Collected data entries

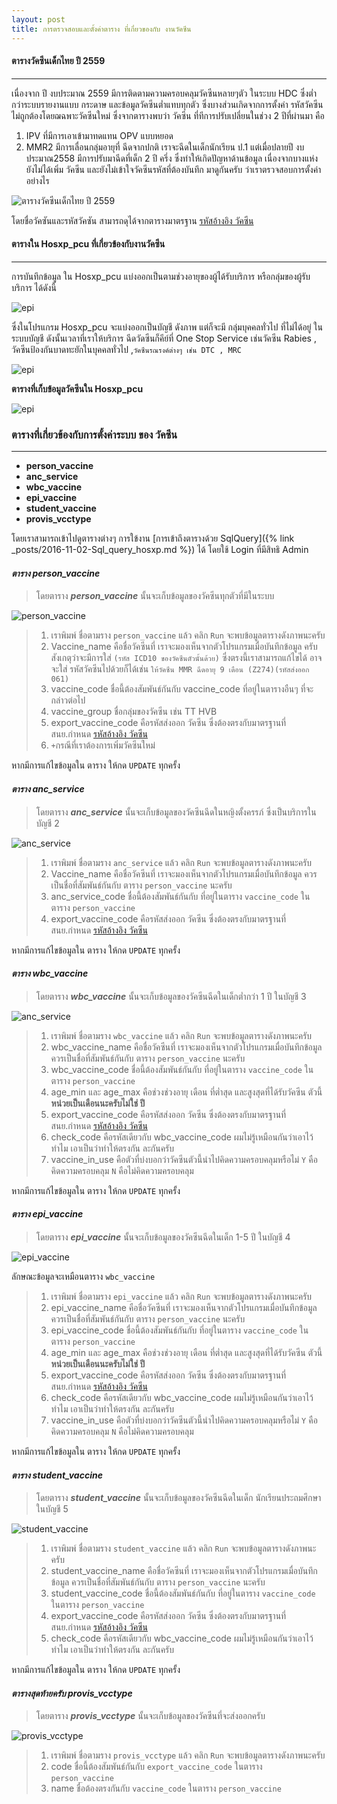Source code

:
 ```yaml
---
layout: post
title: การตรวจสอบและตั้งค่าตาราง ที่เกี่ยวของกับ งานวัคซีน
---
```


#### ตารางวัคซีนเด็กไทย ปี 2559
---
เนื่องจาก ปี งบประมาณ 2559  มีการติดตามความครอบคลุมวัคซีนหลายๆตัว ในระบบ HDC ซึ่งต่ำกว่าระบบรายงานแบบ กระดาษ
 และข้อมูลวัคซีนต่ำแทบทุกตัว ซึ่งบางส่วนเกิดจากการตั้งค่า รหัสวัคซีนไม่ถูกต้องโดยฌฉพาะวัคซีนใหม่ ซึ่งจากตารางพบว่า วัคซีน ที่ทีการปรับเปลี่ยนในช่วง  2  ปีที่ผ่านมา คือ 
1. IPV ที่มีการเอาเข้ามาทดแทน OPV แบบหยอด 
2. MMR2 มีการเลื่อนกลุ่มอายุที่ ฉีดจากปกติ เราจะฉีดในเด็กนักเรียน ป.1 แต่เมื่อปลายปี งบประมาณ​2558 มีการปรับมาฉีดที่เด็ก 2 ปี ครึ่ง
ซึ่งทำให้เกิดปัญหาด้านข้อมูล เนื่องจากบางแห่ง ยังไม่ได้เพิ่ม วัคซีน และยังไม่เข้าใจวัคซีนรหัสที่ต้องบันทึก
มาดูกันครับ ว่าเราตรวจสอบการตั้งค่าอย่างไร

![ตารางวัคซีนเด็กไทย ปี 2559](/img/epi/epi_table_2559.jpg)

โดยชื่อวัคซันและรหัสวัคซัน สามารถดุได้จากตารางมาตรฐาน [รหัสอ้างอิง วัคซีน](http://203.157.185.18/download/IT/standardcode43_2559_v2.1_15JULY16/198.vaccine_code_20151124.xls)
#### ตารางใน Hosxp_pcu ที่เกี่ยวข้องกับงานวัคซีน
---

การบันทึกข้อมูล ใน Hosxp_pcu แบ่งออกเป็นตามช่วงอายุของผู้ได้รับบริการ หรือกลุ่มของผู้รับบริการ ได้ดังนี้ 

![epi](/img/epi/vaccine_group.png)

ซึ่งในโปรแกรม Hosxp_pcu จะแบ่งออกเป็นบัญชี ดังภาพ แต่ก็จะมี กลุ่มบุคคลทั่วไป ที่ไม่ได้อยู่ ในระบบบัญชี ดังนั้นเวลาที่เราให้บริการ ฉีดวัดซีนก็คีย์ที่ One Stop Service
เช่นวัคซีน Rabies , วัคซีนป้องกันบาดทะยักในบุคคลทั่วไป ,`วัคซีนรณรงค์ต่างๆ เช่น DTC , MRC`

![epi](/img/epi/vaccine_group2.png)

**ตารางที่เก็บข้อมูลวัคซีนใน Hosxp_pcu**

![epi](/img/epi/vaccine_table_inhos.png)

### ตารางที่เกี่ยวข้องกับการตั้งค่าระบบ ของ วัคซีน
---
* **person_vaccine**  
* **anc_service**
* **wbc_vaccine**
* **epi_vaccine**
* **student_vaccine**
* **provis_vcctype**

โดยเราสามารถเข้าไปดูตารางต่างๆ การใข้งาน [การเข้าถึงตารางด้วย SqlQuery]({% link _posts/2016-11-02-Sql_query_hosxp.md %}) ได้ โดยใช้ Login ที่มีสิทธิ Admin

#### _ตาราง  **person_vaccine**_
> โดยตาราง ***person_vaccine*** นั้นจะเก็บข้อมูลของวัคซีนทุกตัวที่มีในระบบ 

![person_vaccine](/img/epi/person_vaccine.png)
> 1. เราพิมพ์ ชื่อตามราง `person_vaccine` แล้ว คลิก `Run` จะพบข้อมูลตารางดังภาพนะครับ
> 2. Vaccine_name คือชื่อวัคซีนที่  เราจะมองเห็นจากตัวโปรแกรมเมื่อบันทึกข้อมูล ครับ สังเกตุว่าจะมีการใส่ `(รหัส ICD10 ของวัคซีนตัวนั้นด้วย)` ซึ่งตรงนี้เราสามารถแก้ไขได้ อาจจะใส่ รหัสวัคซีนไปด้วยก็ได้เช่น `ให้วัคซีน MMR ฉีดอายุ 9 เดือน (Z274)(รหัสส่งออก 061)`
> 3. vaccine_code ชื่อนี้ต้องสัมพันธ์กันกับ vaccine_code ที่อยู่ในตารางอืนๆ ที่จะกล่าวต่อไป
> 4. vaccine_group ชื่อกลุ่มของวัคซีน เช่น TT  HVB 
> 5. export_vaccine_code คือรหัสส่งออก วัคซีน ซึ่งต้องตรงกับมาตรฐานที่ สนย.กำหนด [รหัสอ้างอิง วัคซีน](http://203.157.185.18/download/IT/standardcode43_2559_v2.1_15JULY16/198.vaccine_code_20151124.xls)
> 6. `+`กรณีที่เราต้องการเพิ่มวัคซีนใหม่ 

หากมีการแก้ไขข้อมูลใน ตาราง ให้กด `UPDATE` ทุกครั้ง


#### _ตาราง  **anc_service**_
> โดยตาราง ***anc_service*** นั้นจะเก็บข้อมูลของวัคซีนฉีดในหญิงตั้งครรภ์ ซึ่งเป็นบริการในบัญชี 2

![anc_service](/img/epi/anc_service.png)

> 1. เราพิมพ์ ชื่อตามราง `anc_service`  แล้ว คลิก `Run` จะพบข้อมูลตารางดังภาพนะครับ
> 2. Vaccine_name คือชื่อวัคซีนที่  เราจะมองเห็นจากตัวโปรแกรมเมื่อบันทึกข้อมูล ควรเป็นชื่อที่สัมพันธ์กันกับ ตาราง `person_vaccine` นะครับ
> 3. anc_service_code ชื่อนี้ต้องสัมพันธ์กันกับ  ที่อยู่ในตาราง `vaccine_code` ในตาราง `person_vaccine`
> 4. export_vaccine_code คือรหัสส่งออก วัคซีน ซึ่งต้องตรงกับมาตรฐานที่ สนย.กำหนด [รหัสอ้างอิง วัคซีน](http://203.157.185.18/download/IT/standardcode43_2559_v2.1_15JULY16/198.vaccine_code_20151124.xls)

หากมีการแก้ไขข้อมูลใน ตาราง ให้กด `UPDATE` ทุกครั้ง

#### _ตาราง  **wbc_vaccine**_
> โดยตาราง ***wbc_vaccine*** นั้นจะเก็บข้อมูลของวัคซีนฉีดในเด็กต่ำกว่า 1 ปี ในบัญชี 3

![anc_service](/img/epi/wbc_vaccine.png)

> 1. เราพิมพ์ ชื่อตามราง `wbc_vaccine`  แล้ว คลิก `Run` จะพบข้อมูลตารางดังภาพนะครับ
> 2. wbc_vaccine_name คือชื่อวัคซีนที่  เราจะมองเห็นจากตัวโปรแกรมเมื่อบันทึกข้อมูล ควรเป็นชื่อที่สัมพันธ์กันกับ ตาราง `person_vaccine` นะครับ
> 3. wbc_vaccine_code ชื่อนี้ต้องสัมพันธ์กันกับ  ที่อยู่ในตาราง `vaccine_code` ในตาราง `person_vaccine`
> 4. age_min และ age_max  คือช่วงช่วงอายุ เดือน ที่ต่ำสุด และสูงสุดที่ได้รับวัคซีน ตัวนี้  **หน่วยเป็นเดือนนะครับไม่ใช่ ปี**
> 5. export_vaccine_code คือรหัสส่งออก วัคซีน ซึ่งต้องตรงกับมาตรฐานที่ สนย.กำหนด [รหัสอ้างอิง วัคซีน](http://203.157.185.18/download/IT/standardcode43_2559_v2.1_15JULY16/198.vaccine_code_20151124.xls)
> 6. check_code คือรหัสเดียวกับ wbc_vaccine_code ผมไม่รู้เหมือนกันว่าเอาไว้ทำไม เอาเป็นว่าทำให้ตรงกัน ละกันครับ
> 7. vaccine_in_use คือตัวที่บ่งบอกว่าวัคซีนตัวนี้นำไปคิดความครอบคลุมหรือไม่ `Y` คือคิดความครอบคลุม  `N` คือไม่คิดความครอบคลุม  

หากมีการแก้ไขข้อมูลใน ตาราง ให้กด `UPDATE` ทุกครั้ง

#### _ตาราง  **epi_vaccine**_
> โดยตาราง ***epi_vaccine*** นั้นจะเก็บข้อมูลของวัคซีนฉีดในเด็ก 1-5 ปี ในบัญชี 4

![epi_vaccine](/img/epi/epi_vaccine.png)

ลักษณะข้อมูลจะเหมือนตาราง `wbc_vaccine`
> 1. เราพิมพ์ ชื่อตามราง `epi_vaccine`  แล้ว คลิก `Run` จะพบข้อมูลตารางดังภาพนะครับ
> 2. epi_vaccine_name คือชื่อวัคซีนที่  เราจะมองเห็นจากตัวโปรแกรมเมื่อบันทึกข้อมูล ควรเป็นชื่อที่สัมพันธ์กันกับ ตาราง `person_vaccine` นะครับ
> 3. epi_vaccine_code ชื่อนี้ต้องสัมพันธ์กันกับ  ที่อยู่ในตาราง `vaccine_code` ในตาราง `person_vaccine`
> 4. age_min และ age_max  คือช่วงช่วงอายุ เดือน ที่ต่ำสุด และสูงสุดที่ได้รับวัคซีน ตัวนี้  **หน่วยเป็นเดือนนะครับไม่ใช่ ปี**
> 5. export_vaccine_code คือรหัสส่งออก วัคซีน ซึ่งต้องตรงกับมาตรฐานที่ สนย.กำหนด [รหัสอ้างอิง วัคซีน](http://203.157.185.18/download/IT/standardcode43_2559_v2.1_15JULY16/198.vaccine_code_20151124.xls)
> 6. check_code คือรหัสเดียวกับ wbc_vaccine_code ผมไม่รู้เหมือนกันว่าเอาไว้ทำไม เอาเป็นว่าทำให้ตรงกัน ละกันครับ
> 7. vaccine_in_use คือตัวที่บ่งบอกว่าวัคซีนตัวนี้นำไปคิดความครอบคลุมหรือไม่ `Y` คือคิดความครอบคลุม  `N` คือไม่คิดความครอบคลุม  

หากมีการแก้ไขข้อมูลใน ตาราง ให้กด `UPDATE` ทุกครั้ง

#### _ตาราง  **student_vaccine**_
> โดยตาราง ***student_vaccine*** นั้นจะเก็บข้อมูลของวัคซีนฉีดในเด็ก นักเรียนประถมศึกษา ในบัญชี 5

![student_vaccine](/img/epi/student_vaccine.png)


> 1. เราพิมพ์ ชื่อตามราง `student_vaccine`  แล้ว คลิก `Run` จะพบข้อมูลตารางดังภาพนะครับ
> 2. student_vaccine_name คือชื่อวัคซีนที่  เราจะมองเห็นจากตัวโปรแกรมเมื่อบันทึกข้อมูล ควรเป็นชื่อที่สัมพันธ์กันกับ ตาราง `person_vaccine` นะครับ
> 3. student_vaccine_code ชื่อนี้ต้องสัมพันธ์กันกับ  ที่อยู่ในตาราง `vaccine_code` ในตาราง `person_vaccine`
> 4. export_vaccine_code คือรหัสส่งออก วัคซีน ซึ่งต้องตรงกับมาตรฐานที่ สนย.กำหนด [รหัสอ้างอิง วัคซีน](http://203.157.185.18/download/IT/standardcode43_2559_v2.1_15JULY16/198.vaccine_code_20151124.xls)
> 5. check_code คือรหัสเดียวกับ wbc_vaccine_code ผมไม่รู้เหมือนกันว่าเอาไว้ทำไม เอาเป็นว่าทำให้ตรงกัน ละกันครับ

หากมีการแก้ไขข้อมูลใน ตาราง ให้กด `UPDATE` ทุกครั้ง

#### _ตารางสุดท้ายครับ  **provis_vcctype**_
> โดยตาราง ***provis_vcctype*** นั้นจะเก็บข้อมูลของวัคซีนที่จะส่งออกครับ

![provis_vcctype](/img/epi/provis_vcctype.png)


> 1. เราพิมพ์ ชื่อตามราง `provis_vcctype`  แล้ว คลิก `Run` จะพบข้อมูลตารางดังภาพนะครับ
> 2. code ชื่อนี้ต้องสัมพันธ์กันกับ `export_vaccine_code` ในตาราง `person_vaccine`
> 3. name ชื่อต้องตรงกันกับ `vaccine_code` ในตาราง `person_vaccine`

## TASK TO COMPLETE
In the records above, the line with "ซึ่งตรงนี้เราสามารถแก้ไขได้ อาจจะใส่ รหัสวัคซีนไปด้วยก็ได้เช่น" marks the start and the line with "vaccine_code ที่อยู่ในตารางอืนๆ ที่จะกล่าวต่อไป" marks the end; copy that stretch exactly, both lines included, and nothing else.

## RESPONSE FOR THIS EXERCISE
> 2. Vaccine_name คือชื่อวัคซีนที่  เราจะมองเห็นจากตัวโปรแกรมเมื่อบันทึกข้อมูล ครับ สังเกตุว่าจะมีการใส่ `(รหัส ICD10 ของวัคซีนตัวนั้นด้วย)` ซึ่งตรงนี้เราสามารถแก้ไขได้ อาจจะใส่ รหัสวัคซีนไปด้วยก็ได้เช่น `ให้วัคซีน MMR ฉีดอายุ 9 เดือน (Z274)(รหัสส่งออก 061)`
> 3. vaccine_code ชื่อนี้ต้องสัมพันธ์กันกับ vaccine_code ที่อยู่ในตารางอืนๆ ที่จะกล่าวต่อไป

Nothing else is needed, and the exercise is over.